From the Guidelines
Sgarbossa's criteria are a valuable diagnostic tool for identifying acute myocardial infarction (AMI) in patients with left bundle branch block (LBBB), with a high specificity of 92% for ST-segment elevation of 1 mm or more concordant with the QRS complex, as reported by Sgarbossa et al in the GUSTO-1 trial 1. The criteria include three key findings:
- ST-segment elevation of 1 mm or more concordant with the QRS complex,
- ST-segment depression of 1 mm or more concordant with the QRS in one or more precordial leads V1 through V3, and
- ST-segment elevation of 5 mm or more in discordant leads. These criteria are particularly important because LBBB causes secondary ST-T changes that can mimic or mask AMI, and traditional ECG criteria for STEMI are unreliable in LBBB patients. The sensitivity and specificity of these findings for AMI were reported as 73% and 92% for ST-segment elevation, 25% and 96% for ST-segment depression, and 19% and 82% for ST-segment elevation in discordant leads, respectively 1. When using these criteria, it's essential to consider them alongside clinical presentation, cardiac biomarkers, and other diagnostic modalities for optimal patient management in suspected AMI with LBBB. Some studies have reported on the predictive value of these criteria, including Wackers, who found a sensitivity, specificity, and positive predictive value of 54%, 97%, and 96%, respectively, for ST-segment changes in patients with LBBB and suspected AMI 1. However, the study by Sgarbossa et al in the GUSTO-1 trial remains the most relevant and highest quality study on this topic, providing the best evidence for the diagnostic value of Sgarbossa's criteria in patients with LBBB 1.
From the Research
Diagnostic Value of Sgarbossa's Criteria
The diagnostic value of Sgarbossa's criteria for acute myocardial infarction (AMI) in the presence of a left bundle branch block (LBBB) is a topic of interest in the medical field.
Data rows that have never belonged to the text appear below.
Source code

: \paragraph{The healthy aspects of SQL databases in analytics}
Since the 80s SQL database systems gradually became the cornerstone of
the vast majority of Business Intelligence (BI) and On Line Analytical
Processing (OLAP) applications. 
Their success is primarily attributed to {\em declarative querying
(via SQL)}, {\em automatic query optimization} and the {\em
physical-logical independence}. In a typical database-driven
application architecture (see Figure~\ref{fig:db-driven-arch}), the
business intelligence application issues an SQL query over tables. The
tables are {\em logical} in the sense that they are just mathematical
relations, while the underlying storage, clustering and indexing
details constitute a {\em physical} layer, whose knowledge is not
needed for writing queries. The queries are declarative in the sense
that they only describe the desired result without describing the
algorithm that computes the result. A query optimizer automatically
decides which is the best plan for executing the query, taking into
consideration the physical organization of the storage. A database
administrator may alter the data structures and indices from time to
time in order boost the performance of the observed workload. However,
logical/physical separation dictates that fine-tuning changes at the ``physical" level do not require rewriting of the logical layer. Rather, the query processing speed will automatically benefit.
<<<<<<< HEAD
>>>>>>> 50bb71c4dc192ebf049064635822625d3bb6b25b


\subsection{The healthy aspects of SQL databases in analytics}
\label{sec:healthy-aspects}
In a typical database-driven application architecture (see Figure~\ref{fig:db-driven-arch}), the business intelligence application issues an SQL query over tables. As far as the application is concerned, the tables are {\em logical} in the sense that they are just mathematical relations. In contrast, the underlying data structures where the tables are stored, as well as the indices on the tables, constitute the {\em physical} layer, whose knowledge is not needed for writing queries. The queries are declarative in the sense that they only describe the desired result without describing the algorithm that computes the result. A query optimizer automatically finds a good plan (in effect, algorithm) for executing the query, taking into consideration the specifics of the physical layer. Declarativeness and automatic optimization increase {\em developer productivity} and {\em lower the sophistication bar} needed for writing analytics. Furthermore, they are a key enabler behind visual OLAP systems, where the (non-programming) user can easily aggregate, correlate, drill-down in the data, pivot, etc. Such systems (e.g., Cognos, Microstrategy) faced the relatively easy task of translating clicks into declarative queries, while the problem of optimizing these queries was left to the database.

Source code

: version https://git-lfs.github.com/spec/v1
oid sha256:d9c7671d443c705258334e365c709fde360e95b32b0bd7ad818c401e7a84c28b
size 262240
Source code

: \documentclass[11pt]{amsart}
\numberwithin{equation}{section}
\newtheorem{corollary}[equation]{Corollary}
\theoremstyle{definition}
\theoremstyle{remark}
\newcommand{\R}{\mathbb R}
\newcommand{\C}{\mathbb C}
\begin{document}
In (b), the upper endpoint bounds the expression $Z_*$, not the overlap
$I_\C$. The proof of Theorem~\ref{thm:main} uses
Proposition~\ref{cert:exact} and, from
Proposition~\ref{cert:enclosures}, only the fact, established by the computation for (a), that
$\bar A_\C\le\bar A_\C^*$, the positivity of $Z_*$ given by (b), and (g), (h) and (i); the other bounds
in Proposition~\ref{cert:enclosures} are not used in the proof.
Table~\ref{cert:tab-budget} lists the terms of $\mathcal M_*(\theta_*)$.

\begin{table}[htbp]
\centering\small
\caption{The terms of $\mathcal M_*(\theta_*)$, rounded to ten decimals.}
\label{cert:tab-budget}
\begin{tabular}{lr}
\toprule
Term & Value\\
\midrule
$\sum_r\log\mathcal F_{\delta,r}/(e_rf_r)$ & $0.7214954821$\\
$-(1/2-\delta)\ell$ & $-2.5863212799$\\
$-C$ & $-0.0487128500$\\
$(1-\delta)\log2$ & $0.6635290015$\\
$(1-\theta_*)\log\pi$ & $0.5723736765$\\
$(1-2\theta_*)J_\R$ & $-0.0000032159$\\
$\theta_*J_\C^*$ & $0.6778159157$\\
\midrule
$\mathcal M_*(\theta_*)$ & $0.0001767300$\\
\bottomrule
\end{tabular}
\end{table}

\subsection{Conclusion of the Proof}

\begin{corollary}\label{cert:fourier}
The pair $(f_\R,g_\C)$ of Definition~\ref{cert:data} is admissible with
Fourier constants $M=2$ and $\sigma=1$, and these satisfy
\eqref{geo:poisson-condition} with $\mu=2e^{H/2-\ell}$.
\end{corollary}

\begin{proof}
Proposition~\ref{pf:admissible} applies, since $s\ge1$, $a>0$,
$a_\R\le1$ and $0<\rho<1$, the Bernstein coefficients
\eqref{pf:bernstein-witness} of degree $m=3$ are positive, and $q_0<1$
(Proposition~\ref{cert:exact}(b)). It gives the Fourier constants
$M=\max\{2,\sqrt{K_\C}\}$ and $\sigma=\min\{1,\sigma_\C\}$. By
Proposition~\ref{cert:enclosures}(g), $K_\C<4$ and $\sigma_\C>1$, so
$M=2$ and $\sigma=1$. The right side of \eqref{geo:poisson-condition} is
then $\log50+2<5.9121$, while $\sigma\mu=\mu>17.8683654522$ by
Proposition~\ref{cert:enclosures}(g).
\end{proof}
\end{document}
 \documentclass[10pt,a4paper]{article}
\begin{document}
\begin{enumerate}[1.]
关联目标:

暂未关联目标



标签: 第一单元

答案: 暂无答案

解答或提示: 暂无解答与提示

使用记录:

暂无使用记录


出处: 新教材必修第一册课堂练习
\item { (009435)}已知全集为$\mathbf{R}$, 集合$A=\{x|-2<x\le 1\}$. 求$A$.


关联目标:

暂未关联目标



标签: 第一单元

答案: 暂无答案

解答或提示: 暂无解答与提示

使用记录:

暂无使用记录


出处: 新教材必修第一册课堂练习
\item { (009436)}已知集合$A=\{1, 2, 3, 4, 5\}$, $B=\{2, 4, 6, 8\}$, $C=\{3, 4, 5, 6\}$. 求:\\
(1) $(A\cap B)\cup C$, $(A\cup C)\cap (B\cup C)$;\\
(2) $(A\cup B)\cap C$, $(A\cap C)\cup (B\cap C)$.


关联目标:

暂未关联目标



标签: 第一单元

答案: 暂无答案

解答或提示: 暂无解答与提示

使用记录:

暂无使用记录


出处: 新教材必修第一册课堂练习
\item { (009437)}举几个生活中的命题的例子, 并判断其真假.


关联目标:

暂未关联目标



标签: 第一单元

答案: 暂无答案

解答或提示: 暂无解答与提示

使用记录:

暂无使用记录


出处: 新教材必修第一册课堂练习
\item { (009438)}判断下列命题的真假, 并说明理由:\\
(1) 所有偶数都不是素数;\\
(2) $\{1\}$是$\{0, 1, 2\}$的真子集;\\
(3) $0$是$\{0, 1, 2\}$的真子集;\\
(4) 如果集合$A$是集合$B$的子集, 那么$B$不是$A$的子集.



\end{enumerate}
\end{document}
- The criteria have been evaluated in several studies, with varying results 2, 3, 4, 5, 6.
- A study published in 2019 found that ECG criteria, including Sgarbossa's criteria, had low sensitivity (1%-12%) but high specificity (95%-100%) for AMI in patients with LBBB 2.
- Another study published in 2013 found that a Sgarbossa score of ≥3 had a superb specificity (98%) and positive predictive value for acute myocardial infarction and angiography-confirmed acute coronary occlusion 3.
- A 2012 study found that replacing the absolute ST-elevation measurement of ≥5 mm in the third component of the Sgarbossa rule with an ST/S ratio less than -0.25 greatly improved the diagnostic utility of the rule for STEMI equivalent 4.
- A 2020 study introduced a new electrocardiographic algorithm, the BARCELONA algorithm, which was derived and validated to diagnose AMI in patients with LBBB, and found it to be highly sensitive and specific 5.
- A 2008 meta-analysis found that a Sgarbossa ECG algorithm score of ≥3 was useful for diagnosing acute myocardial infarction in patients who present with left bundle branch block on ECG, with a summary sensitivity of 20% and specificity of 98% 6.
Predictive Value
- The predictive value of Sgarbossa's criteria is influenced by the score, with a score of ≥3 being more specific and having a higher positive predictive value 3, 6.
- The criteria can be used in combination with other diagnostic tools, such as high-sensitivity cardiac troponin (hs-cTn) testing, to improve diagnostic accuracy 2.
- The BARCELONA algorithm has been shown to be highly sensitive and specific for diagnosing AMI in patients with LBBB, and may be a useful alternative to Sgarbossa's criteria 5.